Five, an important dimension to the Innoson case is whether it was right to ethnicize what was clearly a business transaction gone awry between GTB and Innoson. Some who frowned at the ethnicization of the matter argue that even if GTB was guilty of “illegal” deductions and charges, what should have been mobilized was ‘citizen power’ rather than ethnic identity. In fact, a friend, reminded me that under Obasanjo Otedola was hounded by the EFCC without the matter being ethnicized. I explained to the friend that if the President at that time was not of the same Yoruba stock as Otedola, the issue would also surely be ethnicized – as we also saw with the ethnicisation of the June 12 struggle by the Yoruba political elite, the routine accusation that Stella Oduah as Aviation Minister had declared war against the Yoruba by sacking many of them in her ministry ministries – and so on and so forth. In the same vein when Professor Soludo began his bank consolidation, he was accused by some people in the North of plotting to economically destroy the North. Similarly when the former Managing Director of the Bank of North Mohammed Bulama was arrested for alleged mismanagement by the EFCC under Nuhu Ribadu, the Borno Elders claimed that Bulama’s alleged trial was an agenda by Obasanjo to humiliate the North. The same thing happened when Sanusi Lamido, as Governor of the Central Bank, began his bank reforms. Sanusi was accused of specifically trying to implement a “Fulani agenda” of weakening or taking over the banks from the Southern parts of the country. Examples are endless. The point is that ethnic card is a game routinely played by all ethnic groups in the country when it suits them. So the Igbos playing the ethnic card in the Innoson affair is in tandem with the Nigerian character.

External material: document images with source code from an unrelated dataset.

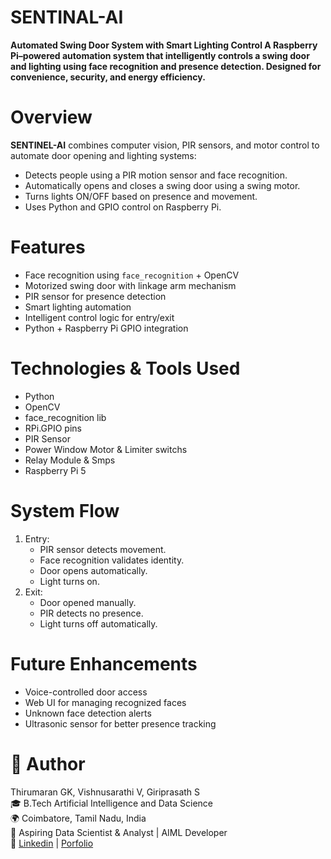 # SENTINAL-AI

**Automated Swing Door System with Smart Lighting Control
A Raspberry Pi–powered automation system that intelligently controls a swing door and lighting using face recognition and presence detection. Designed for convenience, security, and energy efficiency.**

# Overview
**SENTINEL-AI** combines computer vision, PIR sensors, and motor control to automate door opening and lighting systems:
- Detects people using a PIR motion sensor and face recognition.
- Automatically opens and closes a swing door using a swing motor.
- Turns lights ON/OFF based on presence and movement.
- Uses Python and GPIO control on Raspberry Pi.

# Features
- Face recognition using `face_recognition` + OpenCV  
- Motorized swing door with linkage arm mechanism  
- PIR sensor for presence detection  
- Smart lighting automation  
- Intelligent control logic for entry/exit  
- Python + Raspberry Pi GPIO integration  

# Technologies & Tools Used
- Python
- OpenCV
- face_recognition lib
- RPi.GPIO pins
- PIR Sensor
- Power Window Motor & Limiter switchs
- Relay Module & Smps
- Raspberry Pi 5

# System Flow
1. Entry:
   - PIR sensor detects movement.
   - Face recognition validates identity.
   - Door opens automatically.
   - Light turns on.
2. Exit:
   - Door opened manually.
   - PIR detects no presence.
   - Light turns off automatically.

# Future Enhancements
- Voice-controlled door access  
- Web UI for managing recognized faces  
- Unknown face detection alerts  
- Ultrasonic sensor for better presence tracking  

# 👤 Author
Thirumaran GK, Vishnusarathi V, Giriprasath S  
🎓 B.Tech Artificial Intelligence and Data Science\
🌍 Coimbatore, Tamil Nadu, India\
💼 Aspiring Data Scientist & Analyst | AIML Developer\
🔗 [Linkedin](https://www.linkedin.com/in/thirumarangk-ai) | [Porfolio](https://maranthiru180.wixsite.com/my-site)
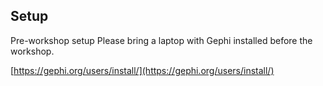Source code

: ## Setup   

Pre-workshop setup
Please bring a laptop with Gephi installed before the workshop.

[https://gephi.org/users/install/](https://gephi.org/users/install/)

 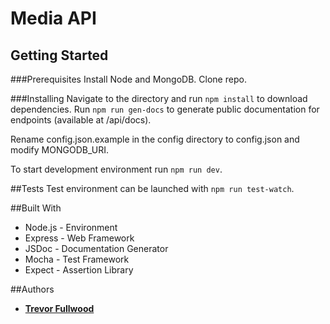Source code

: # Media API

## Getting Started

###Prerequisites
Install Node and MongoDB. Clone repo.

###Installing
Navigate to the directory and run `npm install` to download dependencies. Run `npm run gen-docs` to generate public documentation for endpoints (available at /api/docs).

Rename config.json.example in the config directory to config.json and modify MONGODB_URI.

To start development environment run `npm run dev`.

##Tests
Test environment can be launched with `npm run test-watch`.

##Built With
* Node.js - Environment
* Express - Web Framework
* JSDoc - Documentation Generator
* Mocha - Test Framework
* Expect - Assertion Library

##Authors
* [**Trevor Fullwood**](https://github.com/tfullwood)
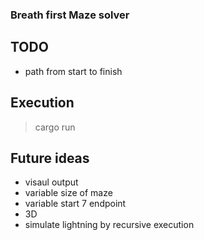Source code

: ### Breath first Maze solver

## TODO

* path from start to finish

## Execution

> cargo run

## Future ideas

* visaul output
* variable size of maze
* variable start 7 endpoint
* 3D
* simulate lightning by recursive execution

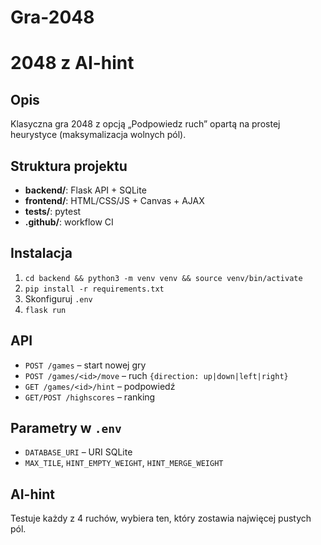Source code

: # Gra-2048
# 2048 z AI-hint

## Opis
Klasyczna gra 2048 z opcją „Podpowiedz ruch” opartą na prostej heurystyce (maksymalizacja wolnych pól).

## Struktura projektu
- **backend/**: Flask API + SQLite  
- **frontend/**: HTML/CSS/JS + Canvas + AJAX  
- **tests/**: pytest  
- **.github/**: workflow CI  

## Instalacja
1. `cd backend && python3 -m venv venv && source venv/bin/activate`  
2. `pip install -r requirements.txt`  
3. Skonfiguruj `.env`  
4. `flask run`

## API
- `POST /games` – start nowej gry  
- `POST /games/<id>/move` – ruch `{direction: up|down|left|right}`  
- `GET /games/<id>/hint` – podpowiedź  
- `GET/POST /highscores` – ranking  

## Parametry w `.env`
- `DATABASE_URI` – URI SQLite  
- `MAX_TILE`, `HINT_EMPTY_WEIGHT`, `HINT_MERGE_WEIGHT`

## AI-hint
Testuje każdy z 4 ruchów, wybiera ten, który zostawia najwięcej pustych pól.

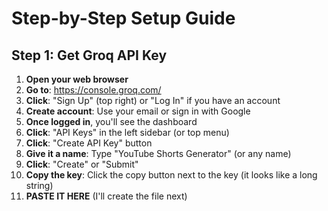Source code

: # Step-by-Step Setup Guide

## Step 1: Get Groq API Key

1. **Open your web browser**
2. **Go to**: https://console.groq.com/
3. **Click**: "Sign Up" (top right) or "Log In" if you have an account
4. **Create account**: Use your email or sign in with Google
5. **Once logged in**, you'll see the dashboard
6. **Click**: "API Keys" in the left sidebar (or top menu)
7. **Click**: "Create API Key" button
8. **Give it a name**: Type "YouTube Shorts Generator" (or any name)
9. **Click**: "Create" or "Submit"
10. **Copy the key**: Click the copy button next to the key (it looks like a long string)
11. **PASTE IT HERE** (I'll create the file next)

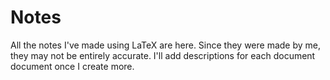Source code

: # Notes
All the notes I've made using LaTeX are here. Since they were made by me, they may not be entirely accurate. I'll add descriptions for each document document once I create more.
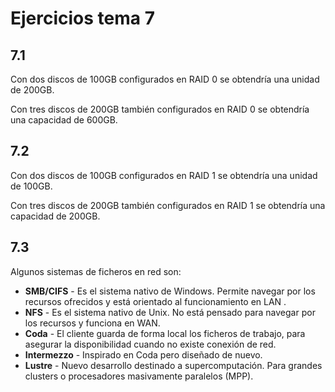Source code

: # Ejercicios tema 7

## 7.1

Con dos discos de 100GB configurados en RAID 0 se obtendría una unidad de 200GB.

Con tres discos de 200GB también configurados en RAID 0 se obtendría una capacidad de 600GB.

## 7.2

Con dos discos de 100GB configurados en RAID 1 se obtendría una unidad de 100GB.

Con tres discos de 200GB también configurados en RAID 1 se obtendría una capacidad de 200GB.

## 7.3

Algunos sistemas de ficheros en red son:

- **SMB/CIFS** - Es el sistema nativo de Windows. Permite navegar por los recursos ofrecidos y está orientado al funcionamiento en LAN .
- **NFS** - Es el sistema nativo de Unix. No está pensado para navegar por los recursos y funciona en WAN.
- **Coda** - El cliente guarda de forma local los ficheros de trabajo, para asegurar la disponibilidad cuando no existe conexión de red.
- **Intermezzo** - Inspirado en Coda pero diseñado de nuevo.
- **Lustre** - Nuevo desarrollo destinado a supercomputación. Para grandes clusters o procesadores masivamente paralelos (MPP).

The truth is that in a polarized environment like ours, where no individual or institution commands universal legitimacy across the fault lines, sustained mobilization often happens across religious or ethnic lines. So those expressing (contrived?) outrage at the ethnicisation of the Innoson affair are either ignorant of Nigerian history, merely want to mask their own partisanship or are trying to introduce ‘blackmail’ to Nigeria’s unique mode of resolving its disputes.
Six, while playing the ethnic card is not ideal for nation-building; it does have its own benefits in a fractious and polarized environment like ours. In such societies mobilizing the citizens across the fault lines on a sustained basis is often problematic. This is why for instance the same set of people who lauded the Bring-Back- Our Girls campaigners under President Jonathan are the same set of people de-legitimizing the group for wanting to continue the campaign under Buhari. Additionally, ethnic mobilization in a fractious society can force issues into quicker resolution. In fact I sincerely believe that without the Igbo mobilization, Mr Chukwuma would have spent longer time in EFCC custody than he did. I also believe that Dasuki and El Zakzakky would since have been released from detention if their ethnicities were anything but Northern Muslims or if the President was anything but also a Northern Muslim. More importantly because ethnic mobilization is countervailing (if the Igbos mobilize for Innoson, the Yoruba will counter mobilize for GTB), it ensures that no one version of events is allowed to dominate the public space, and through the competing perspectives promoted by this, the search for the truth is aided.